Preferred Provider Organization (PPO)
PPOs represent a network of health care providers that may include physicians, hospitals, dentists and other specialists. The PPO offers volume discounts to employers sponsoring group health benefit plans. In turn, employers usually extend financial incentives for employees to use participating medical care providers in order to ensure a desired number
of participants. Patients do not need referrals to see specialists.

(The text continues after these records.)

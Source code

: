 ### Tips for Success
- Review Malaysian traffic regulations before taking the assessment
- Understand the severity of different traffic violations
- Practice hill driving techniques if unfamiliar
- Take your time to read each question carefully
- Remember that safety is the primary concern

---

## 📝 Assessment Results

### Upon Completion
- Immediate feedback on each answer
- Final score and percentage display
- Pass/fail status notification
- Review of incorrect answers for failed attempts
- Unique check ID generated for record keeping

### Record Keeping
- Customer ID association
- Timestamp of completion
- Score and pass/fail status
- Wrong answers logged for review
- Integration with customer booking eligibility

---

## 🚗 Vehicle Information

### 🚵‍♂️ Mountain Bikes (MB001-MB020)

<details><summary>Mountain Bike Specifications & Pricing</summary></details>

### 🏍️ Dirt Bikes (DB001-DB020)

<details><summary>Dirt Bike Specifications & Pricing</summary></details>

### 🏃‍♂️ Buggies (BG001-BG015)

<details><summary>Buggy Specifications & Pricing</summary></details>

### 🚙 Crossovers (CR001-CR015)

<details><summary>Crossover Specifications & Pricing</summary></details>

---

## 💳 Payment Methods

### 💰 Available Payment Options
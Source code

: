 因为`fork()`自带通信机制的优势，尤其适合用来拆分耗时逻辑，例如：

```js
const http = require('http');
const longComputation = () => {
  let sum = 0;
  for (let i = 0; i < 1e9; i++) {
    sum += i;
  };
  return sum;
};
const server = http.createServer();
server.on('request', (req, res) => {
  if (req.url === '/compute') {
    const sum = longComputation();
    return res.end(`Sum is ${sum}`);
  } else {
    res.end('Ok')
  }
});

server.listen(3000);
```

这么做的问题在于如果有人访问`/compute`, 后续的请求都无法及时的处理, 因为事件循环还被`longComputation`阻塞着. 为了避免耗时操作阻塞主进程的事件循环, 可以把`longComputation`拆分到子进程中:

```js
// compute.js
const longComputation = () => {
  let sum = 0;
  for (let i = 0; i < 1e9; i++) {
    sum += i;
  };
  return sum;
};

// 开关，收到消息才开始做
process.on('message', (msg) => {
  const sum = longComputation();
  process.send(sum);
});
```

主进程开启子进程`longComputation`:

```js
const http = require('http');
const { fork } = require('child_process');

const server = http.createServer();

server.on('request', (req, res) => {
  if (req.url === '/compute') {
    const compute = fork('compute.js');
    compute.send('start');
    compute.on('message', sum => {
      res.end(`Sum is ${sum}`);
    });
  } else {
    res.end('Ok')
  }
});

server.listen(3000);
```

Point of Service Plan (POS)
A POS is a cross between an HMO and the indemnity model. It allows patients to choose between in-network and out-of-network care each time they see a health care provider. POS plans offer individuals more freedom and flexibility than other managed-care programs and the level of benefits employees receive depends on where they choose to obtain care (their “point of medical service”). Not surprisingly, in-network care is substantially cheaper than out-of-network care.

Mini-Med Plans

For restaurants and businesses that have a high employee turnover or a substantial number of part-time or hourly employees, mini-med plans have been a viable and affordable option. Mini-med programs have historically kept premiums affordable by imposing low annual benefit limits and limited coverage. In general, no medical underwriting is necessary and there are no pre-existing provisions associated with these plans. The biggest criticism: there would not be coverage for catastrophic illnesses or medical expenses. Regardless, employers who offered mini-med plans felt it was better to provide limited coverage than no coverage at all.

Indemnity up close

Here is an example of how indemnity plans work, for a medical visit or procedure that costs $925. Coverage consists of a $200 deductible with an 80 percent/20 percent co-insurance split.

Medical expense.......................................................$925
Deductible................................................................$200
Amount to be split for co-insurance............................$725
Employee pays..........................................................$145
Insurance company pays............................................$580

Health-care reform: The Affordable Health Care for America Act (ACA)

The Affordable Health Care for America Act (ACA) mandates that by 2014 most citizens and legal residents must purchase minimal essential coverage for themselves and their dependents. They can get this insurance through their employers or “exchanges,” which are a marketplace to shop for health insurance at competitive rates.

Although the bulk of the ACA will not take effect until 2014, the step-up provisions have caused anxiety for chain restaurants and small business owners who have previously offered mini-med plans. The majority of these employers have part-time employees and high turnover rates resulting in large administrative fees for enrollment, maintenance and termination of coverage. Under the ACA, employers are required to meet medical loss ratio where 80 to 85 percent of premiums need to be spent on benefits instead of overhead and administrative costs. This is virtually impossible with mini-med plans.

In addition, a factor that has ensured that mini-med plans were affordable is the low cap on benefit limits, often ranging from $2,000 to $10,000. Under ACA, there is a minimum cap of $750,000 on annual health care benefits. Higher caps mean higher premiums and associated costs.

Recently, the government has granted a substantial amount of waivers to employers who offer mini-med plans. These waivers revolve around the medical loss ratio and the minimum benefit limits. Until 2014, businesses will have to continue to file for the waivers or be stuck with the choice of expanding their coverage and increasing their expense, or, possibly dropping coverage altogether.